● About this exercise
Your answer should hold all lines of the entries that include the word "DataTypeTok".

● Extracted information
####################

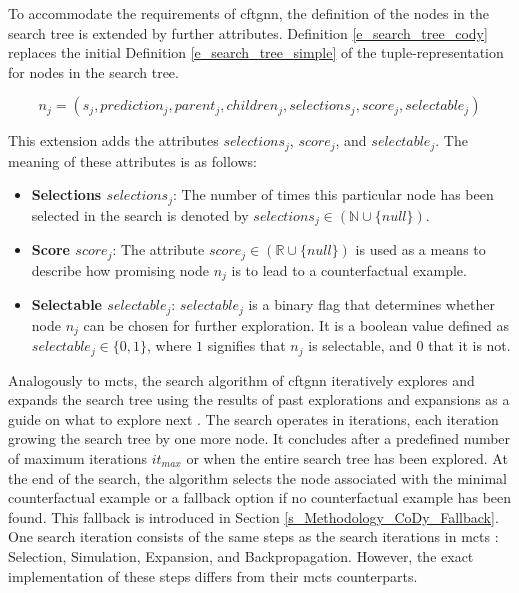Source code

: To accommodate the requirements of \gls{cftgnn}, the definition of the nodes in the search tree is extended by further attributes. Definition \ref{e_search_tree_cody} replaces the initial Definition \ref{e_search_tree_simple} of the tuple-representation for nodes in the search tree.

\begin{equation}
    \label{e_search_tree_cody}
    n_j = (s_j, prediction_j, parent_j, children_j, selections_j, score_j, selectable_j)
\end{equation}

This extension adds the attributes $selections_j$, $score_j$, and $selectable_j$. The meaning of these attributes is as follows:

\begin{itemize}
    \item \textbf{Selections $selections_j$}: The number of times this particular node has been selected in the search is denoted by $selections_j \in (\mathbb{N} \cup \{null\})$.

    \item \textbf{Score $score_j$}: The attribute $score_j \in (\mathbb{R} \cup \{null\})$ is used as a means to describe how promising node $n_j$ is to lead to a counterfactual example.

    \item \textbf{Selectable $selectable_j$}: $selectable_j$ is a binary flag that determines whether node $n_j$ can be chosen for further exploration. It is a boolean value defined as $selectable_j \in \{0, 1\}$, where $1$ signifies that $n_j$ is selectable, and $0$ that it is not.
\end{itemize}


Analogously to \gls{mcts}, the search algorithm of \gls{cftgnn} iteratively explores and expands the search tree using the results of past explorations and expansions as a guide on what to explore next \cite{browne_survey_2012}. The search operates in iterations, each iteration growing the search tree by one more node. It concludes after a predefined number of maximum iterations $it_{max}$ or when the entire search tree has been explored. At the end of the search, the algorithm selects the node associated with the minimal counterfactual example or a fallback option if no counterfactual example has been found. This fallback is introduced in Section \ref{s_Methodology_CoDy_Fallback}. One search iteration consists of the same steps as the search iterations in \gls{mcts} \cite{browne_survey_2012}: Selection, Simulation, Expansion, and Backpropagation. However, the exact implementation of these steps differs from their \gls{mcts} counterparts.

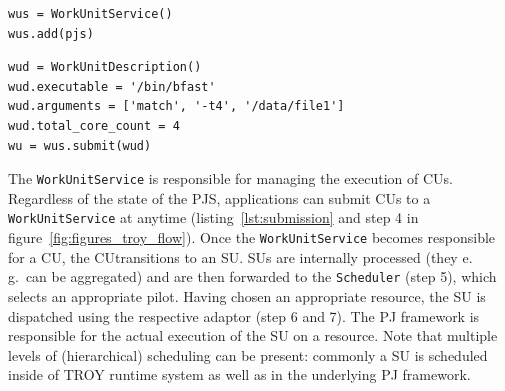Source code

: \documentclass[conference,final]{IEEEtran}
\newcommand{\cu}{CU}
\begin{document}
\noindent\begin{minipage}{0.47 \textwidth}
\begin{lstlisting}[caption={\textbf{WorkUnitService Creation:} Instantiation of 
	a \texttt{WorkUnitService} using a reference to the 
	\texttt{PilotJobService}.}, 
	label={lst:wus_creation}]
wus = WorkUnitService()
wus.add(pjs)
\end{lstlisting}
\end{minipage}

\noindent\begin{minipage}{0.47 \textwidth}
\begin{lstlisting}[caption={\textbf{WorkUnit Submission:} Instantiation and 
	submission of a \texttt{WorkUnitDescription}.}, label={lst:submission}] 
wud = WorkUnitDescription()
wud.executable = '/bin/bfast'
wud.arguments = ['match', '-t4', '/data/file1']
wud.total_core_count = 4
wu = wus.submit(wud)
\end{lstlisting}
\end{minipage}


The \texttt{WorkUnitService} is responsible for managing the execution of \cu s.
Regardless of the state of the PJS, applications can submit \cu s to a
\texttt{WorkUnitService} at anytime (listing~\ref{lst:submission} and step 4 in
figure~\ref{fig:figures_troy_flow}). Once the \texttt{WorkUnitService} becomes
responsible for a \cu, the \cu  transitions to an SU. SUs are internally processed
(they e.\,g.\ can be aggregated) and are then forwarded to the
\texttt{Scheduler} (step 5), which selects an appropriate pilot. Having chosen
an appropriate resource, the SU is dispatched using the respective adaptor (step
6 and 7). The PJ framework is responsible for the actual execution of the SU on
a resource. Note that multiple levels of (hierarchical) scheduling can be
present: commonly a SU is scheduled inside of TROY runtime system as well as in
the underlying PJ framework.
\end{document}
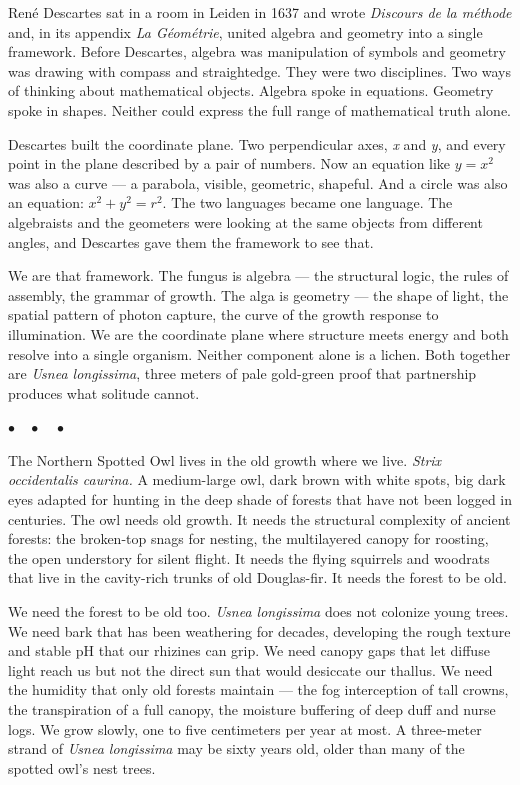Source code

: \documentclass[12pt, letterpaper]{article}
\begin{document}
Ren\'e Descartes sat in a room in Leiden in 1637 and wrote \textit{Discours de la m\'ethode} and, in its appendix \textit{La G\'eom\'etrie}, united algebra and geometry into a single framework. Before Descartes, algebra was manipulation of symbols and geometry was drawing with compass and straightedge. They were two disciplines. Two ways of thinking about mathematical objects. Algebra spoke in equations. Geometry spoke in shapes. Neither could express the full range of mathematical truth alone.

Descartes built the coordinate plane. Two perpendicular axes, \textit{x} and \textit{y}, and every point in the plane described by a pair of numbers. Now an equation like $y = x^2$ was also a curve --- a parabola, visible, geometric, shapeful. And a circle was also an equation: $x^2 + y^2 = r^2$. The two languages became one language. The algebraists and the geometers were looking at the same objects from different angles, and Descartes gave them the framework to see that.

We are that framework. The fungus is algebra --- the structural logic, the rules of assembly, the grammar of growth. The alga is geometry --- the shape of light, the spatial pattern of photon capture, the curve of the growth response to illumination. We are the coordinate plane where structure meets energy and both resolve into a single organism. Neither component alone is a lichen. Both together are \textit{Usnea longissima}, three meters of pale gold-green proof that partnership produces what solitude cannot.

\begin{center}
$\bullet\quad\bullet\quad\bullet$
\end{center}

The Northern Spotted Owl lives in the old growth where we live. \textit{Strix occidentalis caurina.} A medium-large owl, dark brown with white spots, big dark eyes adapted for hunting in the deep shade of forests that have not been logged in centuries. The owl needs old growth. It needs the structural complexity of ancient forests: the broken-top snags for nesting, the multilayered canopy for roosting, the open understory for silent flight. It needs the flying squirrels and woodrats that live in the cavity-rich trunks of old Douglas-fir. It needs the forest to be old.

We need the forest to be old too. \textit{Usnea longissima} does not colonize young trees. We need bark that has been weathering for decades, developing the rough texture and stable pH that our rhizines can grip. We need canopy gaps that let diffuse light reach us but not the direct sun that would desiccate our thallus. We need the humidity that only old forests maintain --- the fog interception of tall crowns, the transpiration of a full canopy, the moisture buffering of deep duff and nurse logs. We grow slowly, one to five centimeters per year at most. A three-meter strand of \textit{Usnea longissima} may be sixty years old, older than many of the spotted owl's nest trees.
\end{document}
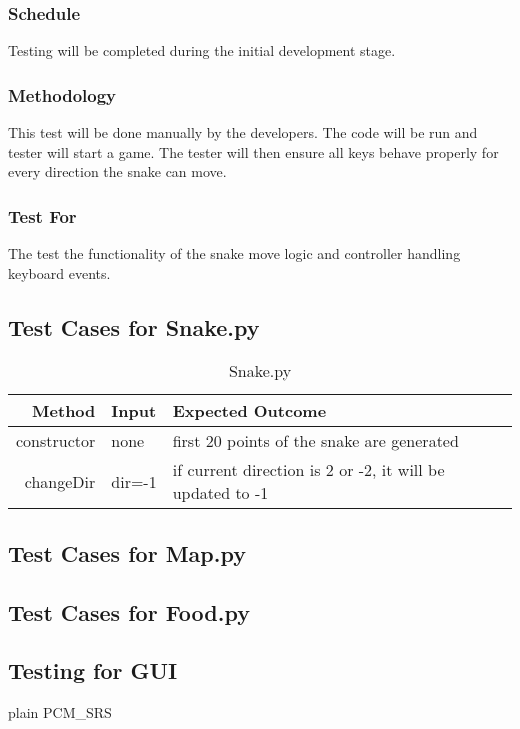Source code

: \documentclass[12pt]{article}
\begin{document}
\subsubsection*{Schedule}
Testing will be completed during the initial development stage.
\subsubsection*{Methodology}
This test will be done manually by the developers. The code will be run and tester will start a game. The tester will then ensure all keys behave properly for every direction the snake can move.
\subsubsection*{Test For}
The test the functionality of the snake move logic and controller handling keyboard events.\newline


\subsection{Test Cases for Snake.py}

\begin{center}
	\begin{longtable}{ | r | p{4cm} | p{4cm} | p{4cm} |}
	\caption{Snake.py} \\ \hline \label{TblInputVar} 
	Method & Input & Expected Outcome\\ \hline
	constructor & none &  first 20 points of the snake are generated\\ \hline
	changeDir & dir=-1 & if current direction is 2 or -2, it will be updated to -1\\ \hline
	\end{longtable}
\end{center}




\subsection{Test Cases for Map.py}
\subsection{Test Cases for Food.py}
\subsection{Testing for GUI}




 {plain}
 {PCM_SRS}
\end{document}
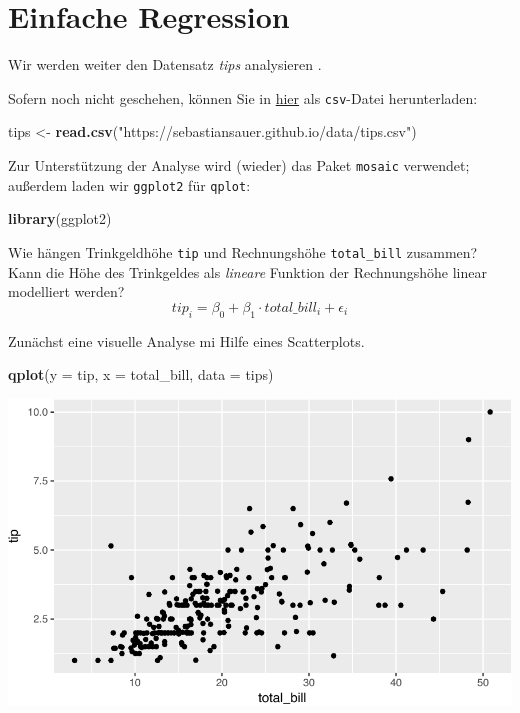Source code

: \documentclass[12pt,ngerman,]{book}
\newenvironment{Shaded}{\begin{snugshade}}{\end{snugshade}}
\newcommand{\KeywordTok}[1]{\textcolor[rgb]{0.13,0.29,0.53}{\textbf{{#1}}}}
\newcommand{\DataTypeTok}[1]{\textcolor[rgb]{0.13,0.29,0.53}{{#1}}}
\newcommand{\StringTok}[1]{\textcolor[rgb]{0.31,0.60,0.02}{{#1}}}
\newcommand{\NormalTok}[1]{{#1}}
\renewenvironment{Shaded}{\begin{kframe}}{\end{kframe}}
\begin{document}
\section{Einfache Regression}\label{einfache-regression}

Wir werden weiter den Datensatz \emph{tips} analysieren
\citep{bryant1995practical}.

Sofern noch nicht geschehen, können Sie in
\href{https://goo.gl/whKjnl}{hier} als \texttt{csv}-Datei herunterladen:

\begin{Shaded}
\begin{Highlighting}[]
\NormalTok{tips <-}\StringTok{ }\KeywordTok{read.csv}\NormalTok{(}\StringTok{"https://sebastiansauer.github.io/data/tips.csv"}\NormalTok{)}
\end{Highlighting}
\end{Shaded}

Zur Unterstützung der Analyse wird (wieder) das Paket \texttt{mosaic}
verwendet; außerdem laden wir \texttt{ggplot2} für \texttt{qplot}:

\begin{Shaded}
\begin{Highlighting}[]
\KeywordTok{library}\NormalTok{(ggplot2)}
\end{Highlighting}
\end{Shaded}

Wie hängen Trinkgeldhöhe \texttt{tip} und Rechnungshöhe
\texttt{total\_bill} zusammen? Kann die Höhe des Trinkgeldes als
\emph{lineare} Funktion der Rechnungshöhe linear modelliert werden?
\[tip_i=\beta_0+\beta_1\cdot total\_bill_i+\epsilon_i\]

Zunächst eine visuelle Analyse mi Hilfe eines Scatterplots.

\begin{Shaded}
\begin{Highlighting}[]
\KeywordTok{qplot}\NormalTok{(}\DataTypeTok{y =} \NormalTok{tip, }\DataTypeTok{x =} \NormalTok{total_bill, }\DataTypeTok{data =} \NormalTok{tips)}
\end{Highlighting}
\end{Shaded}

\begin{center}\includegraphics[width=0.7\linewidth]{071_Regression_files/figure-latex/unnamed-chunk-2-1} \end{center}
\end{document}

####################

● Written answer
\newcommand{\DataTypeTok}[1]{\textcolor[rgb]{0.13,0.29,0.53}{{#1}}}
\KeywordTok{qplot}\NormalTok{(}\DataTypeTok{y =} \NormalTok{tip, }\DataTypeTok{x =} \NormalTok{total_bill, }\DataTypeTok{data =} \NormalTok{tips)}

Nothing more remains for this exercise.